A single number is required: how many lines in the records below contain "take".
GIVEN ENTRIES: Begin
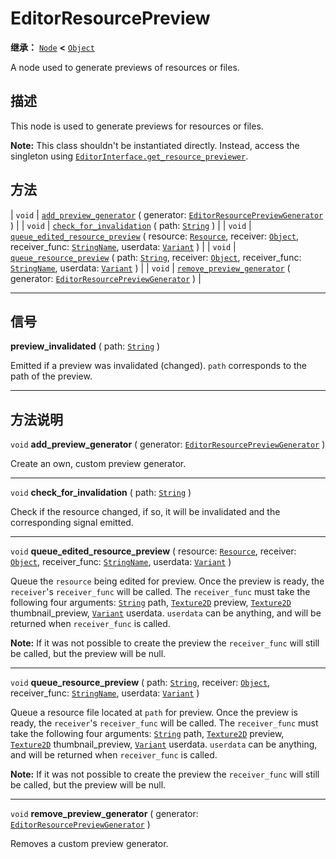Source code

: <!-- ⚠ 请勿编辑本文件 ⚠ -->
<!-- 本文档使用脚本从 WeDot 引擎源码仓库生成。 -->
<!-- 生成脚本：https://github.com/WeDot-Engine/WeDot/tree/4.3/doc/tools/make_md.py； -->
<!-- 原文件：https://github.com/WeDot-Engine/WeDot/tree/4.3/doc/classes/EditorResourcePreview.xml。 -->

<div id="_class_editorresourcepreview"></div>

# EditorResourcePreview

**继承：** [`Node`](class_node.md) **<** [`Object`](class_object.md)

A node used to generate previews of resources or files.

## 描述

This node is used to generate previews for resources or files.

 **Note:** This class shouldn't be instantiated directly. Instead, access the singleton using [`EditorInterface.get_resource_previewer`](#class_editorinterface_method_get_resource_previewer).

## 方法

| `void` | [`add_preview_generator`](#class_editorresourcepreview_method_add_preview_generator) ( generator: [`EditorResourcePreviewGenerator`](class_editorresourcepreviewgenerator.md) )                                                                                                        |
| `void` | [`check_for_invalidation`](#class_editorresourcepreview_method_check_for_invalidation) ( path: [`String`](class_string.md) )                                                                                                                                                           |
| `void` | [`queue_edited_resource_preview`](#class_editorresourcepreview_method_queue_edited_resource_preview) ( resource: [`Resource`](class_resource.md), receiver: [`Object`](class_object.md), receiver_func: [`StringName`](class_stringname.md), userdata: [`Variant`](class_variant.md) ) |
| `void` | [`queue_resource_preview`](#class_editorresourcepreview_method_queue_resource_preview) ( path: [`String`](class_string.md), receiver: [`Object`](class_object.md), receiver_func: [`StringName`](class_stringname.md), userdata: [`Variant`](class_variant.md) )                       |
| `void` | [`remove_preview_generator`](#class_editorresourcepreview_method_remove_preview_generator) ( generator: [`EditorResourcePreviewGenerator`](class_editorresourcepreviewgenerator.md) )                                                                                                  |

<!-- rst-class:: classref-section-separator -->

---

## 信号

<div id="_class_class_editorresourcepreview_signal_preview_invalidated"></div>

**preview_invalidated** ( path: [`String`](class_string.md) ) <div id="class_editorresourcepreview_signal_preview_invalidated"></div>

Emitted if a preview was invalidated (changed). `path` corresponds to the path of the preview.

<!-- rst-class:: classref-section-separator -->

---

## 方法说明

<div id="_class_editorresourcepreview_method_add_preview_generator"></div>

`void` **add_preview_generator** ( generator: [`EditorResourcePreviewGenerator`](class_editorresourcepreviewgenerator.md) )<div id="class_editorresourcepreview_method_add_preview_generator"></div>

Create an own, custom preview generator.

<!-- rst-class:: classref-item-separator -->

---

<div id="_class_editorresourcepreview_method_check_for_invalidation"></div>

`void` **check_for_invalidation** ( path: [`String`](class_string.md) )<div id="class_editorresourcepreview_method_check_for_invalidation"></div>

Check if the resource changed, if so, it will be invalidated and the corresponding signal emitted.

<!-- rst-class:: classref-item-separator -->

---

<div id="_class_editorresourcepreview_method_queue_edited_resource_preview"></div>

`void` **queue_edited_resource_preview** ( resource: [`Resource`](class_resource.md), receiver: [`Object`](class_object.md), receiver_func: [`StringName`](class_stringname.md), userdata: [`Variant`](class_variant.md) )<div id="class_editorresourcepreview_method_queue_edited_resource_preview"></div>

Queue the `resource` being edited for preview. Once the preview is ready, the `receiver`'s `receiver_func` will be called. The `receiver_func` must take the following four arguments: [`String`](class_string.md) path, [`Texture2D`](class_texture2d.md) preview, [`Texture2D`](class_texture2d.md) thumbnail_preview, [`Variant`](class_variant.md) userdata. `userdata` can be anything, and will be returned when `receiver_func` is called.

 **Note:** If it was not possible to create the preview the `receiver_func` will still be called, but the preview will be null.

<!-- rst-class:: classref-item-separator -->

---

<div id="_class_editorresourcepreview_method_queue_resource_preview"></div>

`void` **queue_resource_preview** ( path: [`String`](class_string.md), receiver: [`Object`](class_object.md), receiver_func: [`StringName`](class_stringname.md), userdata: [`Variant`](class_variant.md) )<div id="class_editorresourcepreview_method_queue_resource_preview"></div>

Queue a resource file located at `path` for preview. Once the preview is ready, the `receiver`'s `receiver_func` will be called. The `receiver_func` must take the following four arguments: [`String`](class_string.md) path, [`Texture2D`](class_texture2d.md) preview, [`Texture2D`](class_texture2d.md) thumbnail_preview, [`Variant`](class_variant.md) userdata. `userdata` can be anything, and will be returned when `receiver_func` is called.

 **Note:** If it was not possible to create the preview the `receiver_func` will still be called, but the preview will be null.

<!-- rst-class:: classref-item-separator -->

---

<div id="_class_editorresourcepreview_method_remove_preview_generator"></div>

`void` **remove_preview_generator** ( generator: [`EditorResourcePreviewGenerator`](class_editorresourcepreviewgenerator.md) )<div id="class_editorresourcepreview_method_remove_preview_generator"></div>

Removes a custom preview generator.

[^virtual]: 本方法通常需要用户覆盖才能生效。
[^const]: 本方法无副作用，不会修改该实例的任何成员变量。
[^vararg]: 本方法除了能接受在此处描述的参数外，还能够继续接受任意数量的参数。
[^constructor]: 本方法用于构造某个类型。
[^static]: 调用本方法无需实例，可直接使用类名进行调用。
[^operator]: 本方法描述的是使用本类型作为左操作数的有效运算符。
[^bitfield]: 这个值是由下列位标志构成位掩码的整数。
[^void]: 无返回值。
GIVEN ENTRIES: End
ANSWER SPACE:
2